Exercise objective
This exercise calls for copying every line below that holds the word "first".
*** Provided information ***
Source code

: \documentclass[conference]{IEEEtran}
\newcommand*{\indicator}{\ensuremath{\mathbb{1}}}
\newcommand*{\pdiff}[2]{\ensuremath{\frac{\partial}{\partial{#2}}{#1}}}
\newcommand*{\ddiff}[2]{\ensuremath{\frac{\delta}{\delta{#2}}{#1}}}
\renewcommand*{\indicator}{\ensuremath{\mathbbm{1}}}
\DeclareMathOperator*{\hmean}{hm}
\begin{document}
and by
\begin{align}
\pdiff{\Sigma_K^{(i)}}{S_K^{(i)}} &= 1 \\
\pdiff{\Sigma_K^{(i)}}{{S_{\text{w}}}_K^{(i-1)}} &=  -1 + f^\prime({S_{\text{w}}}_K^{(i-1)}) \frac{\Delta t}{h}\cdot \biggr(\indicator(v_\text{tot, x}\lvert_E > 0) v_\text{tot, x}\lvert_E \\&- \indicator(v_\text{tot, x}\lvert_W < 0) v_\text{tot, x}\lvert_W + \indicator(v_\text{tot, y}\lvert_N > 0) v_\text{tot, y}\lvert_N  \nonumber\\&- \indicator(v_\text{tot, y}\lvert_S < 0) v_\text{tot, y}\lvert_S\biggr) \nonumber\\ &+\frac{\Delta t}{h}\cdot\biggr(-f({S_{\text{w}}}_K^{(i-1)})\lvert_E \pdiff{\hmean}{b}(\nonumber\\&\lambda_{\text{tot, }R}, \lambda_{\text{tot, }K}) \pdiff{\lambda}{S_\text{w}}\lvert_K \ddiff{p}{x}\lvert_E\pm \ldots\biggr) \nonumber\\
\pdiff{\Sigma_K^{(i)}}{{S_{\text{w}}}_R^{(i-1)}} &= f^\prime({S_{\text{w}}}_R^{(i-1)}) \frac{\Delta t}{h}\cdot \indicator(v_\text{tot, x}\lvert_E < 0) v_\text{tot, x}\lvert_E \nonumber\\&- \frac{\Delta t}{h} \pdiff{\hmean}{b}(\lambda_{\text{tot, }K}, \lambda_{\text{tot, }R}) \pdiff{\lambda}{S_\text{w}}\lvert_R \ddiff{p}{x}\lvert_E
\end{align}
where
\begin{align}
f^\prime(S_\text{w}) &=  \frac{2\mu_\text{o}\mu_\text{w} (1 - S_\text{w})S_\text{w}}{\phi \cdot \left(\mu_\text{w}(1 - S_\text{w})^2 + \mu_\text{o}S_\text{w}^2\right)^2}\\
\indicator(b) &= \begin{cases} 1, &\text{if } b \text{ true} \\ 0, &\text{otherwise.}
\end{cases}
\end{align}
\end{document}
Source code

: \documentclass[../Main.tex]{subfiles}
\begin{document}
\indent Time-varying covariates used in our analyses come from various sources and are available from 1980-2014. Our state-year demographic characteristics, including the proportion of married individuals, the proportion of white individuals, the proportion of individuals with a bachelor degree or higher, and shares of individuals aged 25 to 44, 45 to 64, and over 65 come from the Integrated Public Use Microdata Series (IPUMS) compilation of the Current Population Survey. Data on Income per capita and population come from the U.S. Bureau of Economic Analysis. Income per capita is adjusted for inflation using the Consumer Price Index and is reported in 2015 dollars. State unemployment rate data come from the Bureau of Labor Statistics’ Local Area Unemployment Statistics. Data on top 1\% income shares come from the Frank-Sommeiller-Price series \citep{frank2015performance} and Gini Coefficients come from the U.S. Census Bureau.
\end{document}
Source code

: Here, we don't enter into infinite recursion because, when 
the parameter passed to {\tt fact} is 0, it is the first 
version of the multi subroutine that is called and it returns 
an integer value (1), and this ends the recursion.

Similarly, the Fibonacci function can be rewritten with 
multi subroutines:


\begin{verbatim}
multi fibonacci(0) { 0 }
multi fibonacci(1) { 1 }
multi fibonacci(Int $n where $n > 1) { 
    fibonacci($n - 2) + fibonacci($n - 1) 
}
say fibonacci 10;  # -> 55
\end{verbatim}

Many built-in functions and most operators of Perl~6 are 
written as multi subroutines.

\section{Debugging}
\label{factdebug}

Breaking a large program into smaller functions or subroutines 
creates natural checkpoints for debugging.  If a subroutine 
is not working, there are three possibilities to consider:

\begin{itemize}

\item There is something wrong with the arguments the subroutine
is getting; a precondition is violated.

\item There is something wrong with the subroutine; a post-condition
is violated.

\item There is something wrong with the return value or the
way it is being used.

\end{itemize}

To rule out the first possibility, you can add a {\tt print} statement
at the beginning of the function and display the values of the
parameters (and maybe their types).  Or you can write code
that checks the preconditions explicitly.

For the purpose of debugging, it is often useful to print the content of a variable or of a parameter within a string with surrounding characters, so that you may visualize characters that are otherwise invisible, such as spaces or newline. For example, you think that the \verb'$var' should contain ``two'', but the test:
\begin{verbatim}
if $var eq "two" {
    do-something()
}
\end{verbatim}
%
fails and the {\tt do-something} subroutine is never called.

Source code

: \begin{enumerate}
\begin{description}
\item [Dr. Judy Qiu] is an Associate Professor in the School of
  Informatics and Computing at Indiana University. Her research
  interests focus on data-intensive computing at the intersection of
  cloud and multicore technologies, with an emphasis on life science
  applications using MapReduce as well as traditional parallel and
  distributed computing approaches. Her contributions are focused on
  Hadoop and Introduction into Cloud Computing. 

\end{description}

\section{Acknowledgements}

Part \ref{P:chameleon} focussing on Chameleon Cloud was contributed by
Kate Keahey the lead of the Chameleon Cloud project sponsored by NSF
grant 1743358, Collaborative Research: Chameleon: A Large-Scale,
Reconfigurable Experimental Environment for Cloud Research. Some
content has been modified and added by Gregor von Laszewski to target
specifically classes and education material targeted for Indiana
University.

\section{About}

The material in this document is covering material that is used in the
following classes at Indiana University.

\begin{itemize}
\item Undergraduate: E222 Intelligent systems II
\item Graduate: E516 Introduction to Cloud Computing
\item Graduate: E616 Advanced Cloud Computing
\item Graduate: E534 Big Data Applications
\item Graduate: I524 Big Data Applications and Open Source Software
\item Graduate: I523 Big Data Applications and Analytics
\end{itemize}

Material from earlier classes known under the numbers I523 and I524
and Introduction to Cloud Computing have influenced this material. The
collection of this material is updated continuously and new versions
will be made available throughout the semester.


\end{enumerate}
*** End of Provided information ***
Completed task
the parameter passed to {\tt fact} is 0, it is the first 
To rule out the first possibility, you can add a {\tt print} statement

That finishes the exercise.